Mit Türkgücü am Abgrund: Präsident Hasan Kivran. © imago images/MIS

München - AZ-Interview mit Christoph Sorg: Der Fachanwalt für Insolvenzrecht bei Schultze & Braun leitet die Niederlassung in München.

AZ: Herr Sorg, Türkgücüs Geschäftsführer Max Kothny musste den gefürchteten Gang ins Amtsgericht antreten. Können Sie den AZ-Lesern zunächst den Ablauf eines Insolvenzantrags schildern?
CHRISTOPH SORG: Bei Eintritt der Zahlungsunfähigkeit hat man maximal drei Wochen Zeit, um einen Eigeninsolvenzantrag einzureichen. Der Antrag wurde nun vor Gericht geprüft und die vorläufige Insolvenzverwaltung angeordnet.

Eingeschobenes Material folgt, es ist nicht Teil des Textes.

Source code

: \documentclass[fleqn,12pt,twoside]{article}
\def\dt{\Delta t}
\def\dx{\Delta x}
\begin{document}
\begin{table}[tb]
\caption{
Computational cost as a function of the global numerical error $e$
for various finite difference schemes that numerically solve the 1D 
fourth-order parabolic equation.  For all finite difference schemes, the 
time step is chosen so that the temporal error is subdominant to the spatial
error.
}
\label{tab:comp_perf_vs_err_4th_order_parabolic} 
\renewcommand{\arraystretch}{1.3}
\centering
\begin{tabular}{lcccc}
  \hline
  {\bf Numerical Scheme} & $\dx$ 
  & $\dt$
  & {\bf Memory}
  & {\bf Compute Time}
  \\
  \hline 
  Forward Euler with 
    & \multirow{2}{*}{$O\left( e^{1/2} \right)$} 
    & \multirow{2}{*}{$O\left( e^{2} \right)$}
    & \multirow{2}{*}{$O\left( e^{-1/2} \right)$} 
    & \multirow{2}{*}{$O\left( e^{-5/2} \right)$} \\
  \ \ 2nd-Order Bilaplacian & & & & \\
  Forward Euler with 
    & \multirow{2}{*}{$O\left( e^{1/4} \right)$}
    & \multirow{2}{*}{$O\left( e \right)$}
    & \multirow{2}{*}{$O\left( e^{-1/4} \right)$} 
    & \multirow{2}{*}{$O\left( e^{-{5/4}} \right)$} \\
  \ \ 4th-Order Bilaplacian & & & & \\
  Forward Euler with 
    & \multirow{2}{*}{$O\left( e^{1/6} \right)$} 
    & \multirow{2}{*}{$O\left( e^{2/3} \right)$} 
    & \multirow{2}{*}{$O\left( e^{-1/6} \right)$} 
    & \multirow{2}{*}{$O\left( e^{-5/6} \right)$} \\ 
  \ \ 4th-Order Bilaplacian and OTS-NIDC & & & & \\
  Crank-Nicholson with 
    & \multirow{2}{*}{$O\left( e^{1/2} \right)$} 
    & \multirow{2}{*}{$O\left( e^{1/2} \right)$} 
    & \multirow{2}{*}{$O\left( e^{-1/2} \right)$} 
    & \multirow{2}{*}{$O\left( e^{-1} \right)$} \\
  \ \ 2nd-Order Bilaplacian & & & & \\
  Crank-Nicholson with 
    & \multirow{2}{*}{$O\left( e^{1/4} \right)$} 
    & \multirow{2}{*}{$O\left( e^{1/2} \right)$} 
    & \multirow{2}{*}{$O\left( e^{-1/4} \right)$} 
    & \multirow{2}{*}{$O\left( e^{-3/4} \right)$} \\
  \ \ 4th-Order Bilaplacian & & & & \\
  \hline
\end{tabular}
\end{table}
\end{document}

"Wird sich zeigen, ob man Abstieg verhindern kann"

Wie geht es danach weiter?
Mit Max Liebig kümmert sich ein renommierter Insolvenzverwalter zunächst als "Kassenwart" um das Unternehmen. Wichtig: Es handelt sich dabei um die Türkgücü GmbH und Co. KGaA, nicht um den Verein.

Insolvenzrechtler Christoph Sorg
Insolvenzrechtler Christoph Sorg © Schultze & Braun

Wovon hängt es ab, ob Türkgücü den Spielbetrieb aufrechterhalten kann?
Die Lizenzierung ist mit dem DFB zu klären. Es wird sich zeigen, ob man den Abstieg verhindern kann. In den nächsten Monaten wird der Insolvenzverwalter nach Einblick in die wirtschaftlichen Verhältnisse entscheiden, wie es weitergehen kann.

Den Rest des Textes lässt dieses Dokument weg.